→ WHAT NEEDS TO BE DONE: Find the string "Sometimes" in the records. Copy every line it appears in.

→ Saved data entries:
=-=-=-=-=

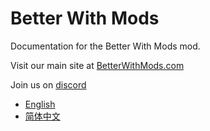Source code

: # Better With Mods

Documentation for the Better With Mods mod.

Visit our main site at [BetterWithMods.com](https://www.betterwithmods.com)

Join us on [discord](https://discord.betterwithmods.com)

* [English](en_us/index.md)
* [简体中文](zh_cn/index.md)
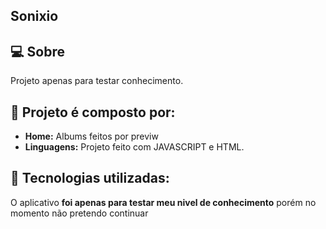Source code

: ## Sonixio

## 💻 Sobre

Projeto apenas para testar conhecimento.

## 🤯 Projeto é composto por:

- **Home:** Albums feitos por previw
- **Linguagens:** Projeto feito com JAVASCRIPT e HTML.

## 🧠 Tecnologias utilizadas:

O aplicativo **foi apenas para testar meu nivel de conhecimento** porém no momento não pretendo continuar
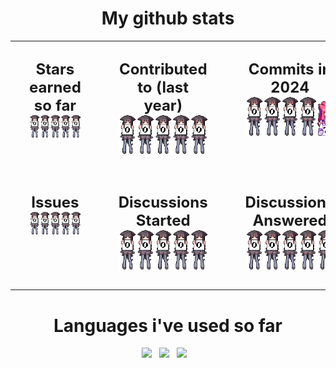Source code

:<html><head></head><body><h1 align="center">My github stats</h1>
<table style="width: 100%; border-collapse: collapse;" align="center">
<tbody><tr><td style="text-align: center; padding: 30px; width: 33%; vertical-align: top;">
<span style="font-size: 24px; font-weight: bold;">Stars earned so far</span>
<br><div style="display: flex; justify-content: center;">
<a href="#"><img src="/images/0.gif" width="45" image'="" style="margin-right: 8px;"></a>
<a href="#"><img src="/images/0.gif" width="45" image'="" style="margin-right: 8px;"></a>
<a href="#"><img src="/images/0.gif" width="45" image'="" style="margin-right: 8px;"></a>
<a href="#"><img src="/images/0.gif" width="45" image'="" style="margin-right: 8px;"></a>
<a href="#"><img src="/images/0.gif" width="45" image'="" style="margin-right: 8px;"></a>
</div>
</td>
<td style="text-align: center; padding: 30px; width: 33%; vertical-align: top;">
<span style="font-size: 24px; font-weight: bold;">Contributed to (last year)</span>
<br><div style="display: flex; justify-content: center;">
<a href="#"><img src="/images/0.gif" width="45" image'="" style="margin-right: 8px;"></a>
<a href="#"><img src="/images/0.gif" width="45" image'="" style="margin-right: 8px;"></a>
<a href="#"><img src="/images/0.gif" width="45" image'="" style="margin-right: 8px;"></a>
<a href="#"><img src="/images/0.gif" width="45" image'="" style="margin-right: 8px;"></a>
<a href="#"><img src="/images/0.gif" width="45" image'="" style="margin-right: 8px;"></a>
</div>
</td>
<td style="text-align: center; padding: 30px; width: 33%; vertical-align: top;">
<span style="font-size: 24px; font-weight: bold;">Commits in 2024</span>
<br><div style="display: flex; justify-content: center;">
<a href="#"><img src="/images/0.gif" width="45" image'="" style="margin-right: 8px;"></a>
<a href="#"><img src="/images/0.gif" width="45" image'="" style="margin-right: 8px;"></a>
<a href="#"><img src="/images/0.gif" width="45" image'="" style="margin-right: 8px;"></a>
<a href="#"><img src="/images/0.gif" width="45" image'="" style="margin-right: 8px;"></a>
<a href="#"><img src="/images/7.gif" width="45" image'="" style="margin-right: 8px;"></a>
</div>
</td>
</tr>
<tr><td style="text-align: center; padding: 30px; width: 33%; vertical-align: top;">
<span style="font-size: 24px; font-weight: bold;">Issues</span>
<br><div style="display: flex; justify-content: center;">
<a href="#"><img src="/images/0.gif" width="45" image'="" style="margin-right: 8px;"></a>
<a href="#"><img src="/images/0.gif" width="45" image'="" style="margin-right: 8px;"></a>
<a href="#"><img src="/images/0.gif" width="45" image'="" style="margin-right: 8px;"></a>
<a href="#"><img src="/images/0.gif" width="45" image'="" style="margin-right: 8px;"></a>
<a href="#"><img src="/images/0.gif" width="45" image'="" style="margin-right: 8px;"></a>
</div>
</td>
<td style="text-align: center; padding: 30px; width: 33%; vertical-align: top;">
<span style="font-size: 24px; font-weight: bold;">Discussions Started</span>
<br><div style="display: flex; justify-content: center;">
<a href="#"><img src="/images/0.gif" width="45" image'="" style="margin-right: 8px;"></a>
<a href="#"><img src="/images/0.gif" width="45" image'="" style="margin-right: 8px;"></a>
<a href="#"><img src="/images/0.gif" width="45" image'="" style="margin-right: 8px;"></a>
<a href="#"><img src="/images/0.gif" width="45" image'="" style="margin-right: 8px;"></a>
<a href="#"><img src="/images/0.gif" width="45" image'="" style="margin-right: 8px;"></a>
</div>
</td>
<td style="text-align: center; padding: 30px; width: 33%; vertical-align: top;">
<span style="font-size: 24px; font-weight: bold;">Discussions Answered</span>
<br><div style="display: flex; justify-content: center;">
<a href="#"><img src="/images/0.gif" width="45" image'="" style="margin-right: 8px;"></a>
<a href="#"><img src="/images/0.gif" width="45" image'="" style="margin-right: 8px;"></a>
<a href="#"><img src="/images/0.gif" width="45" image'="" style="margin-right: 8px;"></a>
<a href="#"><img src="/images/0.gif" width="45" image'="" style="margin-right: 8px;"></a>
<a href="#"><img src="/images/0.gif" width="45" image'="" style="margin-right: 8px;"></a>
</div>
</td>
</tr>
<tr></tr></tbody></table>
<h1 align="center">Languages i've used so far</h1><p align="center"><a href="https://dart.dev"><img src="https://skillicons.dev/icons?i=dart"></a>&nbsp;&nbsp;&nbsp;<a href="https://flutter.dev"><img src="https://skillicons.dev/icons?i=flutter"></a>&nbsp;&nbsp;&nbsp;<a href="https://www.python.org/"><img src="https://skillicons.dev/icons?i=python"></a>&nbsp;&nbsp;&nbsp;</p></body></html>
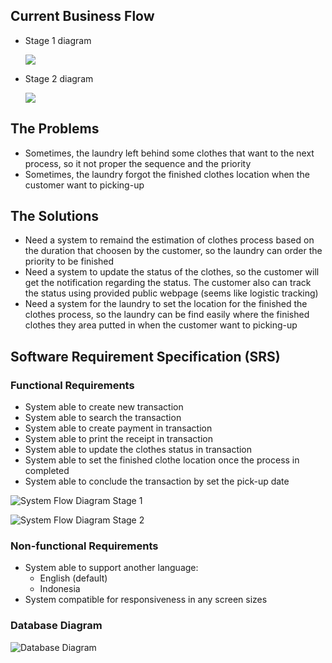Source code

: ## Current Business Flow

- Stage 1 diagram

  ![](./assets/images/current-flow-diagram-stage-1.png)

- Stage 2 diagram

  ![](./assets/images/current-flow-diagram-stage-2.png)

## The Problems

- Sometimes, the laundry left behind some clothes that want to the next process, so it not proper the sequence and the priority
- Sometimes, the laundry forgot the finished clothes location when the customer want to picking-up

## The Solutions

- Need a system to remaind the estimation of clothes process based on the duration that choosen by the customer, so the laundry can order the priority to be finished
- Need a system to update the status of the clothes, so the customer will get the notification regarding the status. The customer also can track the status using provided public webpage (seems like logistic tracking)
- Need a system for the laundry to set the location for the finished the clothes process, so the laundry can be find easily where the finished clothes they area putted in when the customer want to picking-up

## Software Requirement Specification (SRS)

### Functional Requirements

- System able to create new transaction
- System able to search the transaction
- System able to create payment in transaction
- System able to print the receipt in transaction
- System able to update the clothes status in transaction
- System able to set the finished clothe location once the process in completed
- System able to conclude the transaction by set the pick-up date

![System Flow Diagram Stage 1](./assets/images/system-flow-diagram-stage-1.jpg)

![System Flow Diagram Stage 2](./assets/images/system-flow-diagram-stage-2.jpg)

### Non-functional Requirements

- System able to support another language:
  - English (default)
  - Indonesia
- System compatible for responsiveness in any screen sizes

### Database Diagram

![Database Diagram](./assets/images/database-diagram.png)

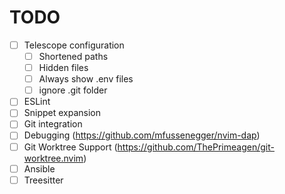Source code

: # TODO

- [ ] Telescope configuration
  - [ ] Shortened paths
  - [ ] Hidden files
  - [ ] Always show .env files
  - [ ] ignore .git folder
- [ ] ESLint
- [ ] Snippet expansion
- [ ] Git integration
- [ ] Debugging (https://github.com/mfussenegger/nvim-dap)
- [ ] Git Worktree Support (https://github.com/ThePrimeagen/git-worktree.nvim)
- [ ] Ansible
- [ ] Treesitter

=-=-=-=-=

→ SOLUTION TO THE PROBLEM:
- Sometimes, the laundry left behind some clothes that want to the next process, so it not proper the sequence and the priority
- Sometimes, the laundry forgot the finished clothes location when the customer want to picking-up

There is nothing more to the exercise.